Siglunes – Continuing Erosion of the Medieval Fishing Station
The team arrived on Siglunes Monday evening and got settled into the 100 year old house called Þormóðshús after a nice trip from Reykjavik to Akureyri by car and from Siglufjörður to Siglunes by boat.
Yesterday morning, the crew inspected the mounds that were mapped and planned in 2011 and were a bit shocked to find that the preservation of many of the cleaned profiles had further deteriorated and many structural elements, especially large stones, had fallen out of the sections.
This experience made us realize the unique chance we had to preserve some of the information held by the archaeological remains through documenting all the ruins last year and through excavating some of the most threatened ones this season.
Mound C
The pictures below are both from Mound C; the one on the left from the 2011 season with a lot of the stones in the exposed section alligned in such a way that one interpretation is that this could have once been a platform for drying fish. It could have also been part of the structure‘s back wall instead, again indicating how little of some of these ruins remains. The picture on the right is from the same structure, taken one year later. Much of the structure has been further eroded by the sea, as indicated by the stones that have fallen out of the section and the more or less collapsed profile.
Mound D
Howell and Birna have started cleaning the debris from Mound D at the very western edge of the peninsula; this ruin has a large whale bone as one of its structural components. The picture shows Birna and Sirry inspecting how much this structure was damaged by the sea.

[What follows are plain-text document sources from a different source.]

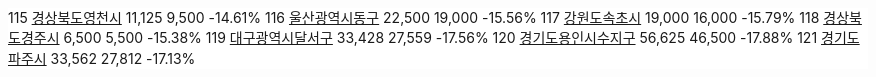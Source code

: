   <tr class="item">
    <td>115</td>
    <td><a href="/apt/경상북도영천시">경상북도영천시</a></td>
    <td>11,125</td>
    <td>9,500</td>
    <td>-14.61%</td>
  </tr>

  <tr class="item">
    <td>116</td>
    <td><a href="/apt/울산광역시동구">울산광역시동구</a></td>
    <td>22,500</td>
    <td>19,000</td>
    <td>-15.56%</td>
  </tr>

  <tr class="item">
    <td>117</td>
    <td><a href="/apt/강원도속초시">강원도속초시</a></td>
    <td>19,000</td>
    <td>16,000</td>
    <td>-15.79%</td>
  </tr>

  <tr class="item">
    <td>118</td>
    <td><a href="/apt/경상북도경주시">경상북도경주시</a></td>
    <td>6,500</td>
    <td>5,500</td>
    <td>-15.38%</td>
  </tr>

  <tr class="item">
    <td>119</td>
    <td><a href="/apt/대구광역시달서구">대구광역시달서구</a></td>
    <td>33,428</td>
    <td>27,559</td>
    <td>-17.56%</td>
  </tr>

  <tr class="item">
    <td>120</td>
    <td><a href="/apt/경기도용인시수지구">경기도용인시수지구</a></td>
    <td>56,625</td>
    <td>46,500</td>
    <td>-17.88%</td>
  </tr>

  <tr class="item">
    <td>121</td>
    <td><a href="/apt/경기도파주시">경기도파주시</a></td>
    <td>33,562</td>
    <td>27,812</td>
    <td>-17.13%</td>
  </tr>
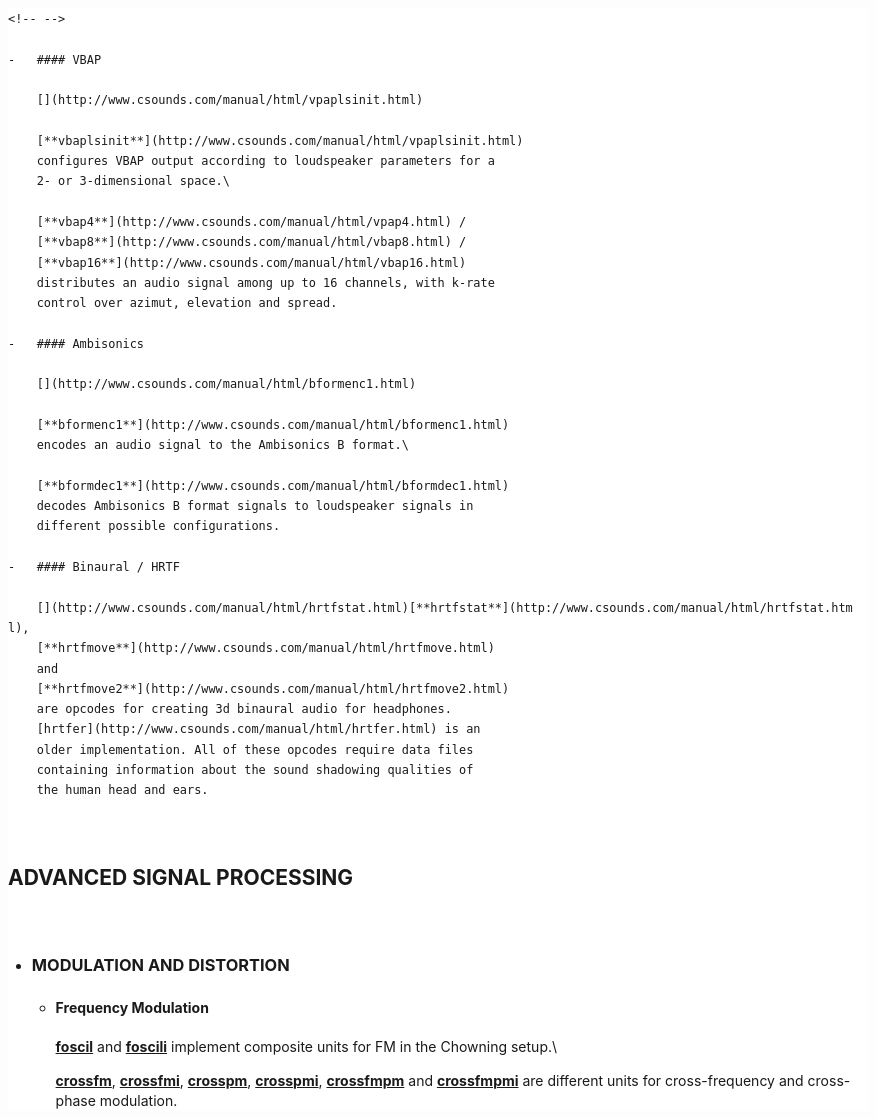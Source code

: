     <!-- -->

    -   #### VBAP

        [](http://www.csounds.com/manual/html/vpaplsinit.html)

        [**vbaplsinit**](http://www.csounds.com/manual/html/vpaplsinit.html)
        configures VBAP output according to loudspeaker parameters for a
        2- or 3-dimensional space.\

        [**vbap4**](http://www.csounds.com/manual/html/vpap4.html) /
        [**vbap8**](http://www.csounds.com/manual/html/vbap8.html) /
        [**vbap16**](http://www.csounds.com/manual/html/vbap16.html)
        distributes an audio signal among up to 16 channels, with k-rate
        control over azimut, elevation and spread.

    -   #### Ambisonics

        [](http://www.csounds.com/manual/html/bformenc1.html)

        [**bformenc1**](http://www.csounds.com/manual/html/bformenc1.html)
        encodes an audio signal to the Ambisonics B format.\

        [**bformdec1**](http://www.csounds.com/manual/html/bformdec1.html)
        decodes Ambisonics B format signals to loudspeaker signals in
        different possible configurations.

    -   #### Binaural / HRTF

        [](http://www.csounds.com/manual/html/hrtfstat.html)[**hrtfstat**](http://www.csounds.com/manual/html/hrtfstat.html),
        [**hrtfmove**](http://www.csounds.com/manual/html/hrtfmove.html)
        and
        [**hrtfmove2**](http://www.csounds.com/manual/html/hrtfmove2.html)
        are opcodes for creating 3d binaural audio for headphones.
        [hrtfer](http://www.csounds.com/manual/html/hrtfer.html) is an
        older implementation. All of these opcodes require data files
        containing information about the sound shadowing qualities of
        the human head and ears.

 

ADVANCED SIGNAL PROCESSING
--------------------------

 

-   ### MODULATION AND DISTORTION

    -   #### Frequency Modulation

        [**foscil**](http://www.csounds.com/manual/html/foscil.html) and
        [**foscili**](http://www.csounds.com/manual/html/foscili.html)
        implement composite units for FM in the Chowning setup.\

        [**crossfm**](http://www.csounds.com/manual/html/crossfm.html),
        [**crossfmi**](http://www.csounds.com/manual/html/crossfm.html),
        [**crosspm**](http://www.csounds.com/manual/html/crossfm.html),
        [**crosspmi**](http://www.csounds.com/manual/html/crossfm.html),
        [**crossfmpm**](http://www.csounds.com/manual/html/crossfm.html)
        and
        [**crossfmpmi**](http://www.csounds.com/manual/html/crossfm.html)
        are different units for cross-frequency and cross-phase
        modulation.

To reach this structure‘s occupational layers, a lot of beach cobbles had to be moved away!
Mound F
Sirrý and I have cleaned and sectioned Mound F and started excavating it. We have removed some modern collapse and will deal with occupation layers in the next few days. This badly eroded structure may still hold some information on human activity in the Middle Ages . The picture below shows the structure before excavation, with the two little mounds indicating walls made from turves and stones.
So far, the weather has been very windy but warm.
The Siglunes team.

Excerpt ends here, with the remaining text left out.